-- Aim of the exercise --
Find every line in the records below that holds the word "назначения" and copy it.

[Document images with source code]
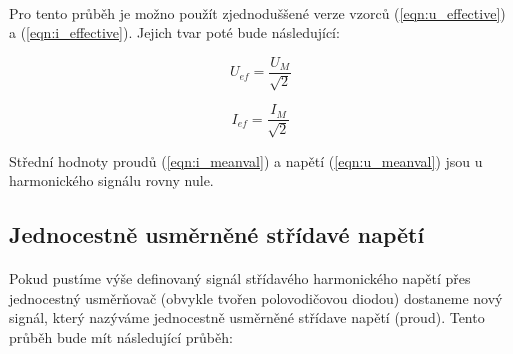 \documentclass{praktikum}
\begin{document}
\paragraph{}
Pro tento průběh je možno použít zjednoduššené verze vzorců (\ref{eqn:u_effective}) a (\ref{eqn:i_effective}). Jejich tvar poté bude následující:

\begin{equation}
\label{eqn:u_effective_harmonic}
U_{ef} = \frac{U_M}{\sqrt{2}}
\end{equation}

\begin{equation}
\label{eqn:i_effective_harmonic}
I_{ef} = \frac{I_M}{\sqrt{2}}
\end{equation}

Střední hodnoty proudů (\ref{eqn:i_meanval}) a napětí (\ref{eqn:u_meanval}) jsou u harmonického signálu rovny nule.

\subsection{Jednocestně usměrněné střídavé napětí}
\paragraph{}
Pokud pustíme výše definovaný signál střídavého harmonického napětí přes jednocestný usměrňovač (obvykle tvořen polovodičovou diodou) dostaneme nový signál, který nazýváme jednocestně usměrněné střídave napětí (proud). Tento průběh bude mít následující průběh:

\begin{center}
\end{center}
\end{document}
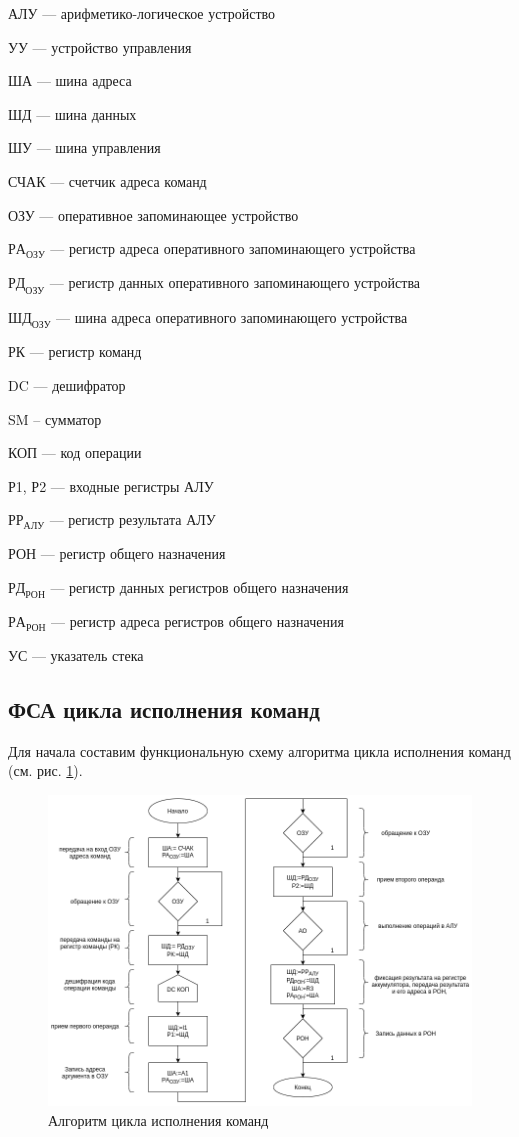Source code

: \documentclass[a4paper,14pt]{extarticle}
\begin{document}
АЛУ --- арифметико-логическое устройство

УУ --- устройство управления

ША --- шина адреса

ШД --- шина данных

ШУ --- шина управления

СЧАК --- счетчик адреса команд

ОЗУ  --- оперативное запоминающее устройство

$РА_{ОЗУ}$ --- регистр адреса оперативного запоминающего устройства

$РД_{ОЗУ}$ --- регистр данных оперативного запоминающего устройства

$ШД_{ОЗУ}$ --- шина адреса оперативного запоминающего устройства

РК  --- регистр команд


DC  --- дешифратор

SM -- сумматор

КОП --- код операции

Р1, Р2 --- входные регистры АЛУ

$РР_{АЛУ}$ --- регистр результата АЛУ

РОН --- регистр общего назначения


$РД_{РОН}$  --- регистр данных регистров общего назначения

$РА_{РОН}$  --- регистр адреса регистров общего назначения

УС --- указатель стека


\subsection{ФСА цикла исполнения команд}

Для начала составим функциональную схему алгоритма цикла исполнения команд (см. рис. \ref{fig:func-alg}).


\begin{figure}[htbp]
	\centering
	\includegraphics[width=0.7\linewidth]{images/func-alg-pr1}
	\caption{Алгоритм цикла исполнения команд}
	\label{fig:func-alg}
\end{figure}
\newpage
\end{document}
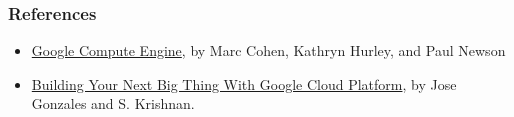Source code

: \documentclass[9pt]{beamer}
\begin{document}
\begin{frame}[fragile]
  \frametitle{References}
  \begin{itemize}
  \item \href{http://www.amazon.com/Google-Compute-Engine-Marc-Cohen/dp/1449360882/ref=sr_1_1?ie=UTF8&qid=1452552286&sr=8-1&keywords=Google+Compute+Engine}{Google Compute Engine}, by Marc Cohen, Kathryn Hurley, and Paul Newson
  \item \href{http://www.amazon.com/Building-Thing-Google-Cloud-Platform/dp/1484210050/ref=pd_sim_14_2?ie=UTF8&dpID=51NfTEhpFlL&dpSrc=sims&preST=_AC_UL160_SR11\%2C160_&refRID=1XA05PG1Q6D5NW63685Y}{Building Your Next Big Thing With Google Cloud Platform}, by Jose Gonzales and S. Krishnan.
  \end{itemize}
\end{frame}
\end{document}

-- Answer to the problem --
РОН --- регистр общего назначения
$РД_{РОН}$  --- регистр данных регистров общего назначения
$РА_{РОН}$  --- регистр адреса регистров общего назначения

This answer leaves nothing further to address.